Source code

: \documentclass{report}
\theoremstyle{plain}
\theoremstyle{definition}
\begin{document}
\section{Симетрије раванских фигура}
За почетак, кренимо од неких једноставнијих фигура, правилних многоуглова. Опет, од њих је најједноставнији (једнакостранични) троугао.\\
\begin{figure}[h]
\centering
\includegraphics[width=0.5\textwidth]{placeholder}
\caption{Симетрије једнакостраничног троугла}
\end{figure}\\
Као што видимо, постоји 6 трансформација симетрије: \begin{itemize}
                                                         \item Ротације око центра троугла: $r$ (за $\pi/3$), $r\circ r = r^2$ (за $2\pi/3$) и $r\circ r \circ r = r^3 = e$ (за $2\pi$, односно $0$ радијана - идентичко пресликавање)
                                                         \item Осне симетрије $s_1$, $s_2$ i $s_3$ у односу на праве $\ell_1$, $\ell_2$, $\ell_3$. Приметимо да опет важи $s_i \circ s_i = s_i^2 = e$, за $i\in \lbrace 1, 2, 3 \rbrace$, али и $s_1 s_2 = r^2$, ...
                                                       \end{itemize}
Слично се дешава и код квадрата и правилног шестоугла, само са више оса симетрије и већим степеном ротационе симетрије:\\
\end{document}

════════

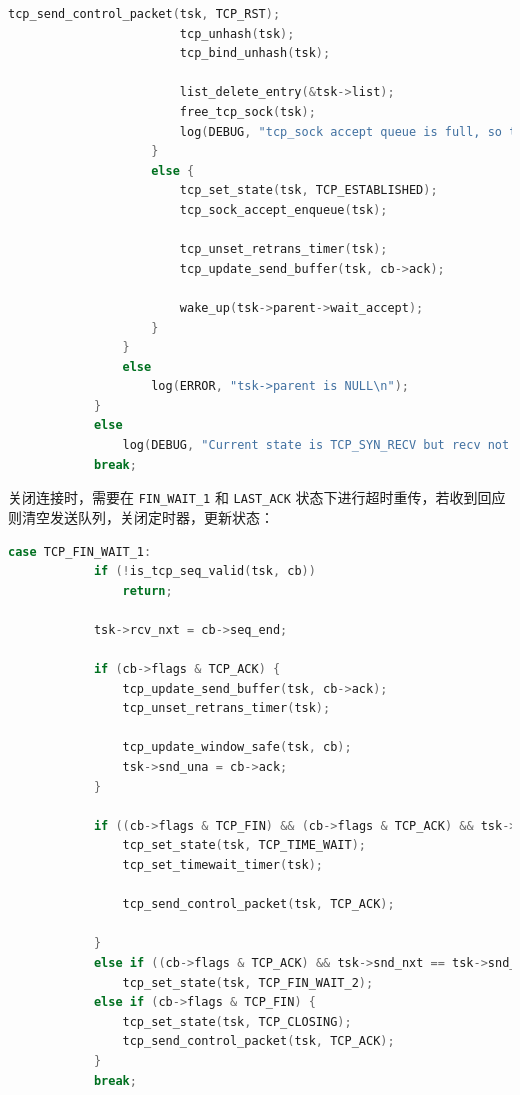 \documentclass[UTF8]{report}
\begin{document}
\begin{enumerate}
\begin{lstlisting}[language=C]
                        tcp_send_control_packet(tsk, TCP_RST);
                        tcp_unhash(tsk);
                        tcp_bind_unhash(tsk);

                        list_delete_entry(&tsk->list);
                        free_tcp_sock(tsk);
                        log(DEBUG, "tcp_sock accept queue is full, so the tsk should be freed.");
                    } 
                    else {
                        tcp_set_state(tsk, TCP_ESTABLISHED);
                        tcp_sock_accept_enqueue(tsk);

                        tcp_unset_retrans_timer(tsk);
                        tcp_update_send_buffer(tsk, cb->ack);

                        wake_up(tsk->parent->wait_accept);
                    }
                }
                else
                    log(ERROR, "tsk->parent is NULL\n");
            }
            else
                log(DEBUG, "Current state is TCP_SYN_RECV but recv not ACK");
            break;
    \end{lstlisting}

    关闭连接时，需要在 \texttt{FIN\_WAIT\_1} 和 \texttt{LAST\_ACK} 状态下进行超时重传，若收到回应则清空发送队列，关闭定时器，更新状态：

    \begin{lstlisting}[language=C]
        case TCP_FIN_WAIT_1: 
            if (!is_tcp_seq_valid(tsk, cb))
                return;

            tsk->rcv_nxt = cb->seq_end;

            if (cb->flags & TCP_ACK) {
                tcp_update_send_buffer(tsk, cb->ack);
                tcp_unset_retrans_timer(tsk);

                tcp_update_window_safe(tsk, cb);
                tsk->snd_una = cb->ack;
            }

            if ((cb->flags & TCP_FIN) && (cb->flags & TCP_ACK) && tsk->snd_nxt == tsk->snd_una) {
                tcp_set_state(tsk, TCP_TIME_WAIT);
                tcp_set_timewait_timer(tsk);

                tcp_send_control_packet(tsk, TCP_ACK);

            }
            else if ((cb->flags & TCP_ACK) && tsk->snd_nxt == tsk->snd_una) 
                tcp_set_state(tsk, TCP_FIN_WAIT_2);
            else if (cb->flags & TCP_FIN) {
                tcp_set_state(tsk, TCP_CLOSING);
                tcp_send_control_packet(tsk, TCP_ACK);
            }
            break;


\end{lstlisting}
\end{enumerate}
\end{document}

════════

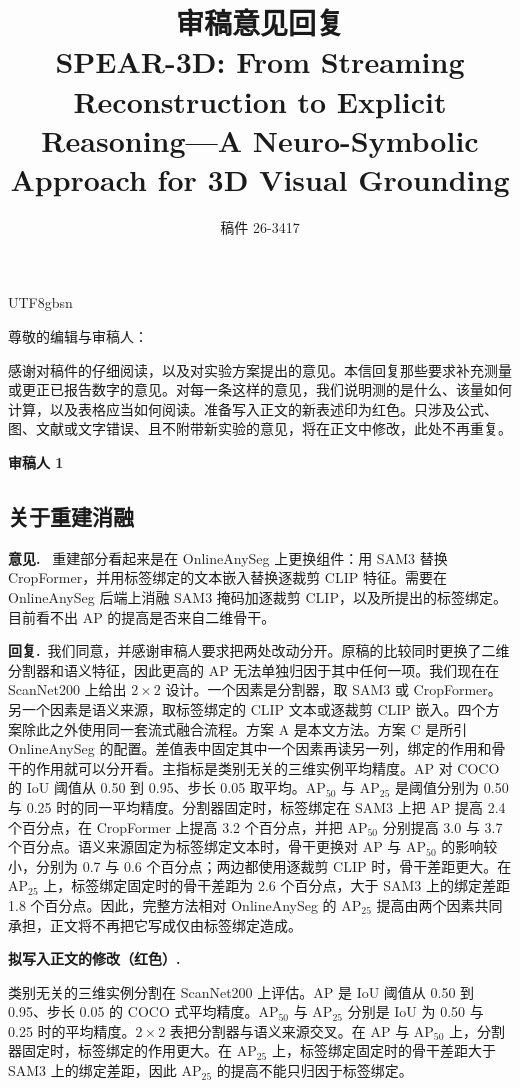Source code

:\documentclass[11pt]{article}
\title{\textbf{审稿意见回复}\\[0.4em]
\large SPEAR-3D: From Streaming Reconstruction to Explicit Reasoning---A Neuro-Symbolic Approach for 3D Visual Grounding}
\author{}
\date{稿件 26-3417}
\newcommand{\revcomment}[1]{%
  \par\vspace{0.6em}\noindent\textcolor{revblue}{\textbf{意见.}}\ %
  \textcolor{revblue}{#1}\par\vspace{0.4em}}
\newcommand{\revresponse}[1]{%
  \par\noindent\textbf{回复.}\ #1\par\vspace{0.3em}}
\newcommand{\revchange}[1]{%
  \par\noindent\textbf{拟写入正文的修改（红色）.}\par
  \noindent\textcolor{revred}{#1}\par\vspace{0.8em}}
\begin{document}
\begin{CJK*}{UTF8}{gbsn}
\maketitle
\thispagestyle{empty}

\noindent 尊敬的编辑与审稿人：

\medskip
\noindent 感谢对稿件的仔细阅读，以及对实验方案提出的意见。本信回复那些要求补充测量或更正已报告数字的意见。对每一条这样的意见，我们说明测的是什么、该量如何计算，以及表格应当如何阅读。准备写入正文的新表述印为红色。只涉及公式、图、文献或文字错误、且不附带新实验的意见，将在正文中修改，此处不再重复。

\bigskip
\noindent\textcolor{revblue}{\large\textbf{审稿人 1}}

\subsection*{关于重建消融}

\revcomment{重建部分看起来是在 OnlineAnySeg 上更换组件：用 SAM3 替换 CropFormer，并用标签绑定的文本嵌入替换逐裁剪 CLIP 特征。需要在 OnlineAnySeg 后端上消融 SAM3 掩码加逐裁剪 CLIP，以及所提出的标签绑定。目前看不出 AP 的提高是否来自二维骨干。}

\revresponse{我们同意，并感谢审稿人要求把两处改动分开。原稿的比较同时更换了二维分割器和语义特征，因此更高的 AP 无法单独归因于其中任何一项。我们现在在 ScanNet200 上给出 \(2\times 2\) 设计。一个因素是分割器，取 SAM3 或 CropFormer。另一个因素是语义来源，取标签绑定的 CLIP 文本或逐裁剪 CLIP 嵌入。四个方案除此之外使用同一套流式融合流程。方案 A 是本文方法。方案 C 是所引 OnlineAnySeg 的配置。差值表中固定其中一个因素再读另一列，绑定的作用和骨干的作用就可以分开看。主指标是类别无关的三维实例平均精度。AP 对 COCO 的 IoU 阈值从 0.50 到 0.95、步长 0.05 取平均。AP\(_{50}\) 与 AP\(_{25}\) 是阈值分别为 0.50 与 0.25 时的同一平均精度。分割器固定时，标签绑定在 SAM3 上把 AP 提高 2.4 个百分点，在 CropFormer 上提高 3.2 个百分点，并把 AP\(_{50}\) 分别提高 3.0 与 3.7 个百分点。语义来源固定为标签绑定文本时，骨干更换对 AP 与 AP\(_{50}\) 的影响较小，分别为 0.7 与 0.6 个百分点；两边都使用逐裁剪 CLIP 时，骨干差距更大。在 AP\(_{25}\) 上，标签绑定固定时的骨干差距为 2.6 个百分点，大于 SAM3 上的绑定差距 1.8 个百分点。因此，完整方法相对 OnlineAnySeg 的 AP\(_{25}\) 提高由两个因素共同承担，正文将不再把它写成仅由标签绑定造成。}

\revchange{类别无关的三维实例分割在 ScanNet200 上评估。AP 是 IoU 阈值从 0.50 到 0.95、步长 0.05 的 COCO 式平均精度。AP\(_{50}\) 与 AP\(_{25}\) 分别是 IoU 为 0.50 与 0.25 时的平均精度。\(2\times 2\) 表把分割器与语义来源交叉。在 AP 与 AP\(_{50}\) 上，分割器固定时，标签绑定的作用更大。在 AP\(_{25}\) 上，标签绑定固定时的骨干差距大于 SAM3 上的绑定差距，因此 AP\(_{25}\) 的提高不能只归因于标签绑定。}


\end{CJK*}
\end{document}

════════

PROMPT:
Go through the material and copy out every line with "revblue" in it.

SOLUTION TO THE EXERCISE:
  \par\vspace{0.6em}\noindent\textcolor{revblue}{\textbf{意见.}}\ %
  \textcolor{revblue}{#1}\par\vspace{0.4em}}
\noindent\textcolor{revblue}{\large\textbf{审稿人 1}}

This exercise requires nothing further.